▸ **Problem**: Please report every line in the entries that contains the string "mínimo".

(Extracted data entries)
★ ★ ★ ★

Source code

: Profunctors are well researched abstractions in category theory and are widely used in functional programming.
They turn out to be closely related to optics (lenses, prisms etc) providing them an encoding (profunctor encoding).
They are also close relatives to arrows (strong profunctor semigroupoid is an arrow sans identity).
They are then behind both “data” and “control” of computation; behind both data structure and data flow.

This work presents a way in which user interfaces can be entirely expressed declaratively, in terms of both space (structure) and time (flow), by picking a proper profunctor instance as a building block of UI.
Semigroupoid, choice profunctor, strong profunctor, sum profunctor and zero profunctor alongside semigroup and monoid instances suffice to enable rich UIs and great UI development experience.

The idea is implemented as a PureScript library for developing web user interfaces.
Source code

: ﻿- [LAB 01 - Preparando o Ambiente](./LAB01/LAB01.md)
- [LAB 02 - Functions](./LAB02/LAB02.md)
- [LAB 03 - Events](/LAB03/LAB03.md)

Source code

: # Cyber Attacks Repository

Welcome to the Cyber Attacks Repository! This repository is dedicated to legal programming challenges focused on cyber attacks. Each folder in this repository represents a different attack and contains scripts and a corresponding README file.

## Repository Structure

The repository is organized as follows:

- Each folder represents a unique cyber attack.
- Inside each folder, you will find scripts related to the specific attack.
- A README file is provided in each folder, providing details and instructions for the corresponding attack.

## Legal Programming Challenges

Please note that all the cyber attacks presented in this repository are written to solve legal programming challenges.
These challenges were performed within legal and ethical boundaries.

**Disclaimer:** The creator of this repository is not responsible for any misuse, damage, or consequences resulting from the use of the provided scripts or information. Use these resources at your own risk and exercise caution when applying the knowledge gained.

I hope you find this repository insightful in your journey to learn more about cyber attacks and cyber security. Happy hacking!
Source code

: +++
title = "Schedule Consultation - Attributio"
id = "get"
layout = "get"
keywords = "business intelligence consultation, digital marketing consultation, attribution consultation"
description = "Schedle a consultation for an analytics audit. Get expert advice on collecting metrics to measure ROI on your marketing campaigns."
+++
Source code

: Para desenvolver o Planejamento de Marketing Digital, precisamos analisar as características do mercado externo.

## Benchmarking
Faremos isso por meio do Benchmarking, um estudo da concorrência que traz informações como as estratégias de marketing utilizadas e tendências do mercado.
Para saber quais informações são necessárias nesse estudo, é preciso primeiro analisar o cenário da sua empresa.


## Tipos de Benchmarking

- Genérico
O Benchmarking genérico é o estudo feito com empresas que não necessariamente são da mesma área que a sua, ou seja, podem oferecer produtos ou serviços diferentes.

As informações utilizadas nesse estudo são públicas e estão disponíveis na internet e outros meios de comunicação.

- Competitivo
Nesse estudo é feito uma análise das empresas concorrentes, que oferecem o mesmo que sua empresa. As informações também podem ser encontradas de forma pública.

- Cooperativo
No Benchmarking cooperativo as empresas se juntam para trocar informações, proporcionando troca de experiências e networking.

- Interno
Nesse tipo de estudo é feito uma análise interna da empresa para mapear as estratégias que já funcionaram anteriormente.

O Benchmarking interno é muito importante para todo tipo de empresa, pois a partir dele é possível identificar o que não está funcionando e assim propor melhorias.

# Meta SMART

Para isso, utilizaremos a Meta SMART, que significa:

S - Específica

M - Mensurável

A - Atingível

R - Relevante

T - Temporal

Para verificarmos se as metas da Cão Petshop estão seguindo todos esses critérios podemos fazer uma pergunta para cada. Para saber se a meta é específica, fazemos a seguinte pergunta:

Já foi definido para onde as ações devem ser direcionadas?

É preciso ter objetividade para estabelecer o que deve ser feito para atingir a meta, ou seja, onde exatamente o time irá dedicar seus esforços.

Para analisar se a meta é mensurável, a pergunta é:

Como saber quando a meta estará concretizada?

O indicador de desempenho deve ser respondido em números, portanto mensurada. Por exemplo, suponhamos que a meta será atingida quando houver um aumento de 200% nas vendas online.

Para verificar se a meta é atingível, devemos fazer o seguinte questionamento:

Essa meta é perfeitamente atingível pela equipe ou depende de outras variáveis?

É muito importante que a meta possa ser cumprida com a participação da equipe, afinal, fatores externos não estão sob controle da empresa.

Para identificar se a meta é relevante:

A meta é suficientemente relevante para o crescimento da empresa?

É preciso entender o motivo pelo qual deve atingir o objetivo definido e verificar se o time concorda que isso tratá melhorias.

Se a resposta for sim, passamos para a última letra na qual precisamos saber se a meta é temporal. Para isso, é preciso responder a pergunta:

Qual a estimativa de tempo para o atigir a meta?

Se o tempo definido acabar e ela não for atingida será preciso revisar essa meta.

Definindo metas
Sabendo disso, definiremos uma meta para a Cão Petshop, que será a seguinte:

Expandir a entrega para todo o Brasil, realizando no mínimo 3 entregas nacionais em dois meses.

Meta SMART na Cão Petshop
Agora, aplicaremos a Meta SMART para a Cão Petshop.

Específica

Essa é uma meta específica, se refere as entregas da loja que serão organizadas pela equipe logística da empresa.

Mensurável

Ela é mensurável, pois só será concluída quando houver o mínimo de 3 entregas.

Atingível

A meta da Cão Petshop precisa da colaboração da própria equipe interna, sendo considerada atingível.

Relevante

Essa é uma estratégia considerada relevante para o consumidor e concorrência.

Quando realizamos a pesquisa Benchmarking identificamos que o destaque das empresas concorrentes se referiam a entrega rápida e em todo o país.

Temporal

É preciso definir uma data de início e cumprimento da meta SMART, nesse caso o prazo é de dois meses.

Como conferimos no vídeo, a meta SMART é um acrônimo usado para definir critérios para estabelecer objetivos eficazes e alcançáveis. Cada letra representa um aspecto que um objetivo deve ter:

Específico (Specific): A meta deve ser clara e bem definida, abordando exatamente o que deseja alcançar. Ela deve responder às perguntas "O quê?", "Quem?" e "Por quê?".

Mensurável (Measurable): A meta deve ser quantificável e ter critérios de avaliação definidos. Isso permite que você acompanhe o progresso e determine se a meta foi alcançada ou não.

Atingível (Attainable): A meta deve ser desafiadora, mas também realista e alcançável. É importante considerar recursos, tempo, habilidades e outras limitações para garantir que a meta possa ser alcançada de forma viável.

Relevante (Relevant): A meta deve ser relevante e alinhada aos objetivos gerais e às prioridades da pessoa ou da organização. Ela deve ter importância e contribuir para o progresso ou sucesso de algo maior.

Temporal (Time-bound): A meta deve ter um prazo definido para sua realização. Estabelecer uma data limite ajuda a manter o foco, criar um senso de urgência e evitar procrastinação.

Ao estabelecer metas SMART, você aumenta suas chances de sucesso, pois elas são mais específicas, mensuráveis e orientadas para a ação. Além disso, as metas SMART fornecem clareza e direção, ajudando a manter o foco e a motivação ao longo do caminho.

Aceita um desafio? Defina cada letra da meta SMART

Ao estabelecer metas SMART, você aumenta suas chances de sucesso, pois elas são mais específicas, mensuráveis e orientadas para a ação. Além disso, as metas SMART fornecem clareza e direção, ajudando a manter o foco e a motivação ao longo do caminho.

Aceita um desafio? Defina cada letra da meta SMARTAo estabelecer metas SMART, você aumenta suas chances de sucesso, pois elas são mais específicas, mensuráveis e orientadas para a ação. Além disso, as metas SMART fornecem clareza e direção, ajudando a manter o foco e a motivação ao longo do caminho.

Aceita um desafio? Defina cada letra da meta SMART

★ ★ ★ ★

▸ **Answer to this task**:
Expandir a entrega para todo o Brasil, realizando no mínimo 3 entregas nacionais em dois meses.
Ela é mensurável, pois só será concluída quando houver o mínimo de 3 entregas.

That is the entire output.